■ Records shown
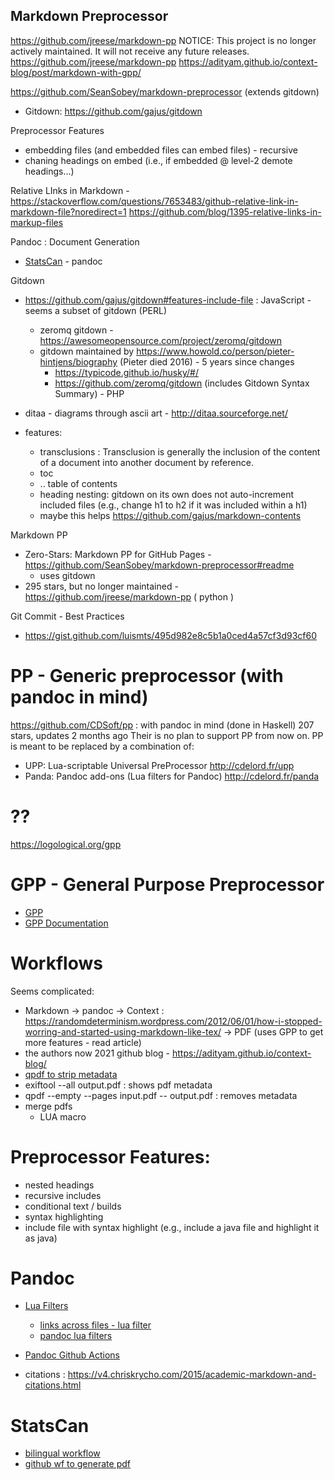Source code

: ## Markdown Preprocessor
https://github.com/jreese/markdown-pp
NOTICE: This project is no longer actively maintained. It will not receive any future releases.
https://github.com/jreese/markdown-pp
https://adityam.github.io/context-blog/post/markdown-with-gpp/

https://github.com/SeanSobey/markdown-preprocessor  (extends gitdown)


- Gitdown:  https://github.com/gajus/gitdown  

Preprocessor Features
 - embedding files (and embedded files can embed files) - recursive
 - chaning headings on embed (i.e., if embedded @ level-2 demote headings...)


 Relative LInks in Markdown - https://stackoverflow.com/questions/7653483/github-relative-link-in-markdown-file?noredirect=1
 https://github.com/blog/1395-relative-links-in-markup-files

Pandoc : Document Generation
- [StatsCan](https://github.com/StatCan/aaw-security-proposal) - pandoc


 Gitdown
 - https://github.com/gajus/gitdown#features-include-file : JavaScript - seems a subset of gitdown (PERL)
   - zeromq gitdown - https://awesomeopensource.com/project/zeromq/gitdown
   - gitdown maintained by https://www.howold.co/person/pieter-hintjens/biography (Pieter died 2016) - 5 years since changes
     - https://typicode.github.io/husky/#/
     - https://github.com/zeromq/gitdown (includes Gitdown Syntax Summary) - PHP


 - ditaa - diagrams through ascii art - http://ditaa.sourceforge.net/
 - features:
   - transclusions : Transclusion is generally the inclusion of the content of a document into another document by reference.
   - toc
   - ..
   table of contents
   - heading nesting: gitdown on its own does not auto-increment included files (e.g., change h1 to h2 if it was included within a h1)
   - maybe this helps https://github.com/gajus/markdown-contents


Markdown PP
 - Zero-Stars: Markdown PP for GitHub Pages - https://github.com/SeanSobey/markdown-preprocessor#readme
   - uses gitdown
 - 295 stars, but no longer maintained - https://github.com/jreese/markdown-pp ( python )


 Git Commit - Best Practices
 - https://gist.github.com/luismts/495d982e8c5b1a0ced4a57cf3d93cf60

# PP - Generic preprocessor (with pandoc in mind)
https://github.com/CDSoft/pp  : with pandoc in mind (done in Haskell) 207 stars, updates 2 months ago
Their is no plan to support PP from now on. PP is meant to be replaced by a combination of:
- UPP: Lua-scriptable Universal PreProcessor http://cdelord.fr/upp
- Panda: Pandoc add-ons (Lua filters for Pandoc) http://cdelord.fr/panda

# ??
https://logological.org/gpp

# GPP - General Purpose Preprocessor
- [GPP](https://logological.org/gpp)
- [GPP Documentation](https://files.nothingisreal.com/software/gpp/gpp.html)


# Workflows
Seems complicated:
- Markdown -> pandoc -> Context : https://randomdeterminism.wordpress.com/2012/06/01/how-i-stopped-worring-and-started-using-markdown-like-tex/ -> PDF  (uses GPP to get more features - read article)
 - the authors now 2021 github blog - https://adityam.github.io/context-blog/
  - [qpdf to strip metadata](https://adityam.github.io/context-blog/post/remove-metadata-pdf/)
  - exiftool --all output.pdf  : shows pdf metadata
  - qpdf --empty --pages input.pdf -- output.pdf : removes metadata
 - merge pdfs
   - LUA macro


# Preprocessor Features:
- nested headings
- recursive includes
- conditional text / builds
- syntax highlighting
- include file with syntax highlight (e.g., include a java file and highlight it as java)

# Pandoc
- [Lua Filters](https://pandoc.org/lua-filters.html)
  - [links across files - lua filter](https://stackoverflow.com/questions/48169995/pandoc-how-to-link-to-a-section-in-another-markdown-file)
  - [pandoc lua filters](https://github.com/pandoc/lua-filters)
- [Pandoc Github Actions](https://github.com/pandoc/pandoc-action-example)

- citations : https://v4.chriskrycho.com/2015/academic-markdown-and-citations.html


# StatsCan

- [bilingual workflow](https://github.com/StatCan/daaas/tree/master/docs)
- [github wf to generate pdf](https://github.com/StatCan/aaw-security-proposal/blob/master/.github/workflows/build.yaml)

■ What you need to do
With the line containing "- syntax highlighting" as the start and the last line of the entries as the end, print that whole span exactly.

■ Answer to this problem
- syntax highlighting
- include file with syntax highlight (e.g., include a java file and highlight it as java)

# Pandoc
- [Lua Filters](https://pandoc.org/lua-filters.html)
  - [links across files - lua filter](https://stackoverflow.com/questions/48169995/pandoc-how-to-link-to-a-section-in-another-markdown-file)
  - [pandoc lua filters](https://github.com/pandoc/lua-filters)
- [Pandoc Github Actions](https://github.com/pandoc/pandoc-action-example)

- citations : https://v4.chriskrycho.com/2015/academic-markdown-and-citations.html


# StatsCan

- [bilingual workflow](https://github.com/StatCan/daaas/tree/master/docs)
- [github wf to generate pdf](https://github.com/StatCan/aaw-security-proposal/blob/master/.github/workflows/build.yaml)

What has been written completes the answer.